Copy out all of the entries, keeping every word the same.

Records shown:
━━━

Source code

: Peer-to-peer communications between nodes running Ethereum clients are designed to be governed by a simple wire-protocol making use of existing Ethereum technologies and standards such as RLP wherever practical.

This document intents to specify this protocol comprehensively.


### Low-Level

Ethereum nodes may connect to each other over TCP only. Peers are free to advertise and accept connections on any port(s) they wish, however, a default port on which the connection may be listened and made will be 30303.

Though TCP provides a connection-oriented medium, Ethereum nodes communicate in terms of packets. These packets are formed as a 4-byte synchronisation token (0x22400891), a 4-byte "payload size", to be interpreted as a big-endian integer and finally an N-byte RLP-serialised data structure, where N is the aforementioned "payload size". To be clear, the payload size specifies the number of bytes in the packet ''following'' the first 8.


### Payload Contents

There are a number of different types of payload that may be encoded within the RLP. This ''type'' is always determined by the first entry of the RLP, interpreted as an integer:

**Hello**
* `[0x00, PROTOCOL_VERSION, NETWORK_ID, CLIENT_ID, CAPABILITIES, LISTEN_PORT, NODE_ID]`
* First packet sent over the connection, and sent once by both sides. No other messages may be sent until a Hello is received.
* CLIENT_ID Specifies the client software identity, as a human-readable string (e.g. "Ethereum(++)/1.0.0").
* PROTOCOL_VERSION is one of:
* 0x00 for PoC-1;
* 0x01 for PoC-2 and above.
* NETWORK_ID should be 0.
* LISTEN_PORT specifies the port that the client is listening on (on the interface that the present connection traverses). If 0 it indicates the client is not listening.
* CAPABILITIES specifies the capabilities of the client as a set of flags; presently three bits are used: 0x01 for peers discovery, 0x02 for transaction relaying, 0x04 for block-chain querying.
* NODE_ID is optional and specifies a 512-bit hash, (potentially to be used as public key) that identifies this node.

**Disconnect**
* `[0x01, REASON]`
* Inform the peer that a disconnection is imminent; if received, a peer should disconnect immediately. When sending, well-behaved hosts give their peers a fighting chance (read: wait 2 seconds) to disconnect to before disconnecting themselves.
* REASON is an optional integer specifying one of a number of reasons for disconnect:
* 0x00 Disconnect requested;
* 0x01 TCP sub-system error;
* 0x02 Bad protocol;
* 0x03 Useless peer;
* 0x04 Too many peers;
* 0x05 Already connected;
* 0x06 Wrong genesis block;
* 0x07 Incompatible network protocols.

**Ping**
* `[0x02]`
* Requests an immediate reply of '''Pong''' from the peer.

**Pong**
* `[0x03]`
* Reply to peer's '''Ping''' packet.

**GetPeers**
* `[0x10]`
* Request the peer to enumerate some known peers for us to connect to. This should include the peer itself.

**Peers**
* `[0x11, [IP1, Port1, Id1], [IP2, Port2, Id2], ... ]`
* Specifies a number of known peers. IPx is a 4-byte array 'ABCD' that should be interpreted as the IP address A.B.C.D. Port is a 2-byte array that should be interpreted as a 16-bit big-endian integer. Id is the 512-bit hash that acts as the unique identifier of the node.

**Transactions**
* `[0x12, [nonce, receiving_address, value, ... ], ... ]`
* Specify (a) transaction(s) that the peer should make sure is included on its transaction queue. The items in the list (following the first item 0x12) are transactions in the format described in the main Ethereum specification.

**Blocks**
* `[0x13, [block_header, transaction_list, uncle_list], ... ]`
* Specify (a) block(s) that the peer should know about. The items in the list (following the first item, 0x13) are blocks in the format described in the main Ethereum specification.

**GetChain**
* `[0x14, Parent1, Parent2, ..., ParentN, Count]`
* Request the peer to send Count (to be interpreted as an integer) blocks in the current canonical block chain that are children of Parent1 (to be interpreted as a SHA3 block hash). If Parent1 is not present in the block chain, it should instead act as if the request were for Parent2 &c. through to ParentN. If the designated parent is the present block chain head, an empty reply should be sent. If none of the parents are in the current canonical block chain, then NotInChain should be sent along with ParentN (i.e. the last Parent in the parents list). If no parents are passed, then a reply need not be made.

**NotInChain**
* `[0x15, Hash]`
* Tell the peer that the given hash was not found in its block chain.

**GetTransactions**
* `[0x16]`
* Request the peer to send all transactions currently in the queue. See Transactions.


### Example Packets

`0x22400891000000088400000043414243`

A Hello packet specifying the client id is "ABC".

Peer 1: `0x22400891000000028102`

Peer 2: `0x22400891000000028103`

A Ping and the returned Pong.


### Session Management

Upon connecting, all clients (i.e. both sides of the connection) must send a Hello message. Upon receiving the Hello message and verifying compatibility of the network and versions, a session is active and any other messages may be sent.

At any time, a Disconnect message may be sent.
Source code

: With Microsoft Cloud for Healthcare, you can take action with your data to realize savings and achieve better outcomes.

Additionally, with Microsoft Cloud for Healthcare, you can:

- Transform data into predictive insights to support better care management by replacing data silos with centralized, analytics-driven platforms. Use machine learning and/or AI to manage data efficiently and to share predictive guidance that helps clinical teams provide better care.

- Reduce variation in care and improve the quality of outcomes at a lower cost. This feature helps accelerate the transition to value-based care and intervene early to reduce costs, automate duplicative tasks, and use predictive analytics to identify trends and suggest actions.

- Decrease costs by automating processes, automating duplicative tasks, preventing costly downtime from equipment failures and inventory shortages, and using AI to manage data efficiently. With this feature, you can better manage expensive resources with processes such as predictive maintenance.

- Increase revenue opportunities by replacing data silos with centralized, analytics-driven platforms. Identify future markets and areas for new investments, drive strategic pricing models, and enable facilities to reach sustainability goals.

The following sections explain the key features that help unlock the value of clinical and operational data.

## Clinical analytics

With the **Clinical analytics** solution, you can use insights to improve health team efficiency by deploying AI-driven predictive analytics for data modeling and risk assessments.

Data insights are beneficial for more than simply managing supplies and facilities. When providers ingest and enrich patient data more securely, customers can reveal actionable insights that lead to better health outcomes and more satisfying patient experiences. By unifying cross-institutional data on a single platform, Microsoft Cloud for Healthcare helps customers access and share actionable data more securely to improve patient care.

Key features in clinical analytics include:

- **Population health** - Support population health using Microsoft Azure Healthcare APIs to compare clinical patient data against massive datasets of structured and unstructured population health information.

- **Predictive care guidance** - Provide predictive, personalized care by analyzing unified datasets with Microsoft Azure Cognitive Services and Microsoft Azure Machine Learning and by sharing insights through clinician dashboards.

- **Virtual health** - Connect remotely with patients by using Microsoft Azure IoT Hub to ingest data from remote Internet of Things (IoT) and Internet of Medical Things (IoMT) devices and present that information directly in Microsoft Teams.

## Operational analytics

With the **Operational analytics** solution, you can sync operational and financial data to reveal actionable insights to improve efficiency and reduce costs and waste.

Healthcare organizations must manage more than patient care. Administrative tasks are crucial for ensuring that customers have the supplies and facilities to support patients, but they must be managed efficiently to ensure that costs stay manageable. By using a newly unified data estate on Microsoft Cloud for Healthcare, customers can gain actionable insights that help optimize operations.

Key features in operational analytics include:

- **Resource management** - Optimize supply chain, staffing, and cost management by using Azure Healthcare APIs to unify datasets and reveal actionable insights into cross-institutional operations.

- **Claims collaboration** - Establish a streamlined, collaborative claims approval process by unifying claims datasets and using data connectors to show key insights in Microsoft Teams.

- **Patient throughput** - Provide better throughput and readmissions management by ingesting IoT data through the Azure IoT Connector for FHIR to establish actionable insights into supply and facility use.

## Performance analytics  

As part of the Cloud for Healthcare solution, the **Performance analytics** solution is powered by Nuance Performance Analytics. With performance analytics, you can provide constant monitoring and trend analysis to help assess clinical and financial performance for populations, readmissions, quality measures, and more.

━━━

The completed task:
Source code

: Peer-to-peer communications between nodes running Ethereum clients are designed to be governed by a simple wire-protocol making use of existing Ethereum technologies and standards such as RLP wherever practical.

This document intents to specify this protocol comprehensively.


### Low-Level

Ethereum nodes may connect to each other over TCP only. Peers are free to advertise and accept connections on any port(s) they wish, however, a default port on which the connection may be listened and made will be 30303.

Though TCP provides a connection-oriented medium, Ethereum nodes communicate in terms of packets. These packets are formed as a 4-byte synchronisation token (0x22400891), a 4-byte "payload size", to be interpreted as a big-endian integer and finally an N-byte RLP-serialised data structure, where N is the aforementioned "payload size". To be clear, the payload size specifies the number of bytes in the packet ''following'' the first 8.


### Payload Contents

There are a number of different types of payload that may be encoded within the RLP. This ''type'' is always determined by the first entry of the RLP, interpreted as an integer:

**Hello**
* `[0x00, PROTOCOL_VERSION, NETWORK_ID, CLIENT_ID, CAPABILITIES, LISTEN_PORT, NODE_ID]`
* First packet sent over the connection, and sent once by both sides. No other messages may be sent until a Hello is received.
* CLIENT_ID Specifies the client software identity, as a human-readable string (e.g. "Ethereum(++)/1.0.0").
* PROTOCOL_VERSION is one of:
* 0x00 for PoC-1;
* 0x01 for PoC-2 and above.
* NETWORK_ID should be 0.
* LISTEN_PORT specifies the port that the client is listening on (on the interface that the present connection traverses). If 0 it indicates the client is not listening.
* CAPABILITIES specifies the capabilities of the client as a set of flags; presently three bits are used: 0x01 for peers discovery, 0x02 for transaction relaying, 0x04 for block-chain querying.
* NODE_ID is optional and specifies a 512-bit hash, (potentially to be used as public key) that identifies this node.

**Disconnect**
* `[0x01, REASON]`
* Inform the peer that a disconnection is imminent; if received, a peer should disconnect immediately. When sending, well-behaved hosts give their peers a fighting chance (read: wait 2 seconds) to disconnect to before disconnecting themselves.
* REASON is an optional integer specifying one of a number of reasons for disconnect:
* 0x00 Disconnect requested;
* 0x01 TCP sub-system error;
* 0x02 Bad protocol;
* 0x03 Useless peer;
* 0x04 Too many peers;
* 0x05 Already connected;
* 0x06 Wrong genesis block;
* 0x07 Incompatible network protocols.

**Ping**
* `[0x02]`
* Requests an immediate reply of '''Pong''' from the peer.

**Pong**
* `[0x03]`
* Reply to peer's '''Ping''' packet.

**GetPeers**
* `[0x10]`
* Request the peer to enumerate some known peers for us to connect to. This should include the peer itself.

**Peers**
* `[0x11, [IP1, Port1, Id1], [IP2, Port2, Id2], ... ]`
* Specifies a number of known peers. IPx is a 4-byte array 'ABCD' that should be interpreted as the IP address A.B.C.D. Port is a 2-byte array that should be interpreted as a 16-bit big-endian integer. Id is the 512-bit hash that acts as the unique identifier of the node.

**Transactions**
* `[0x12, [nonce, receiving_address, value, ... ], ... ]`
* Specify (a) transaction(s) that the peer should make sure is included on its transaction queue. The items in the list (following the first item 0x12) are transactions in the format described in the main Ethereum specification.

**Blocks**
* `[0x13, [block_header, transaction_list, uncle_list], ... ]`
* Specify (a) block(s) that the peer should know about. The items in the list (following the first item, 0x13) are blocks in the format described in the main Ethereum specification.

**GetChain**
* `[0x14, Parent1, Parent2, ..., ParentN, Count]`
* Request the peer to send Count (to be interpreted as an integer) blocks in the current canonical block chain that are children of Parent1 (to be interpreted as a SHA3 block hash). If Parent1 is not present in the block chain, it should instead act as if the request were for Parent2 &c. through to ParentN. If the designated parent is the present block chain head, an empty reply should be sent. If none of the parents are in the current canonical block chain, then NotInChain should be sent along with ParentN (i.e. the last Parent in the parents list). If no parents are passed, then a reply need not be made.

**NotInChain**
* `[0x15, Hash]`
* Tell the peer that the given hash was not found in its block chain.

**GetTransactions**
* `[0x16]`
* Request the peer to send all transactions currently in the queue. See Transactions.


### Example Packets

`0x22400891000000088400000043414243`

A Hello packet specifying the client id is "ABC".

Peer 1: `0x22400891000000028102`

Peer 2: `0x22400891000000028103`

A Ping and the returned Pong.


### Session Management

Upon connecting, all clients (i.e. both sides of the connection) must send a Hello message. Upon receiving the Hello message and verifying compatibility of the network and versions, a session is active and any other messages may be sent.

At any time, a Disconnect message may be sent.
Source code

: With Microsoft Cloud for Healthcare, you can take action with your data to realize savings and achieve better outcomes.

Additionally, with Microsoft Cloud for Healthcare, you can:

- Transform data into predictive insights to support better care management by replacing data silos with centralized, analytics-driven platforms. Use machine learning and/or AI to manage data efficiently and to share predictive guidance that helps clinical teams provide better care.

- Reduce variation in care and improve the quality of outcomes at a lower cost. This feature helps accelerate the transition to value-based care and intervene early to reduce costs, automate duplicative tasks, and use predictive analytics to identify trends and suggest actions.

- Decrease costs by automating processes, automating duplicative tasks, preventing costly downtime from equipment failures and inventory shortages, and using AI to manage data efficiently. With this feature, you can better manage expensive resources with processes such as predictive maintenance.

- Increase revenue opportunities by replacing data silos with centralized, analytics-driven platforms. Identify future markets and areas for new investments, drive strategic pricing models, and enable facilities to reach sustainability goals.

The following sections explain the key features that help unlock the value of clinical and operational data.

## Clinical analytics

With the **Clinical analytics** solution, you can use insights to improve health team efficiency by deploying AI-driven predictive analytics for data modeling and risk assessments.

Data insights are beneficial for more than simply managing supplies and facilities. When providers ingest and enrich patient data more securely, customers can reveal actionable insights that lead to better health outcomes and more satisfying patient experiences. By unifying cross-institutional data on a single platform, Microsoft Cloud for Healthcare helps customers access and share actionable data more securely to improve patient care.

Key features in clinical analytics include:

- **Population health** - Support population health using Microsoft Azure Healthcare APIs to compare clinical patient data against massive datasets of structured and unstructured population health information.

- **Predictive care guidance** - Provide predictive, personalized care by analyzing unified datasets with Microsoft Azure Cognitive Services and Microsoft Azure Machine Learning and by sharing insights through clinician dashboards.

- **Virtual health** - Connect remotely with patients by using Microsoft Azure IoT Hub to ingest data from remote Internet of Things (IoT) and Internet of Medical Things (IoMT) devices and present that information directly in Microsoft Teams.

## Operational analytics

With the **Operational analytics** solution, you can sync operational and financial data to reveal actionable insights to improve efficiency and reduce costs and waste.

Healthcare organizations must manage more than patient care. Administrative tasks are crucial for ensuring that customers have the supplies and facilities to support patients, but they must be managed efficiently to ensure that costs stay manageable. By using a newly unified data estate on Microsoft Cloud for Healthcare, customers can gain actionable insights that help optimize operations.

Key features in operational analytics include:

- **Resource management** - Optimize supply chain, staffing, and cost management by using Azure Healthcare APIs to unify datasets and reveal actionable insights into cross-institutional operations.

- **Claims collaboration** - Establish a streamlined, collaborative claims approval process by unifying claims datasets and using data connectors to show key insights in Microsoft Teams.

- **Patient throughput** - Provide better throughput and readmissions management by ingesting IoT data through the Azure IoT Connector for FHIR to establish actionable insights into supply and facility use.

## Performance analytics  

As part of the Cloud for Healthcare solution, the **Performance analytics** solution is powered by Nuance Performance Analytics. With performance analytics, you can provide constant monitoring and trend analysis to help assess clinical and financial performance for populations, readmissions, quality measures, and more.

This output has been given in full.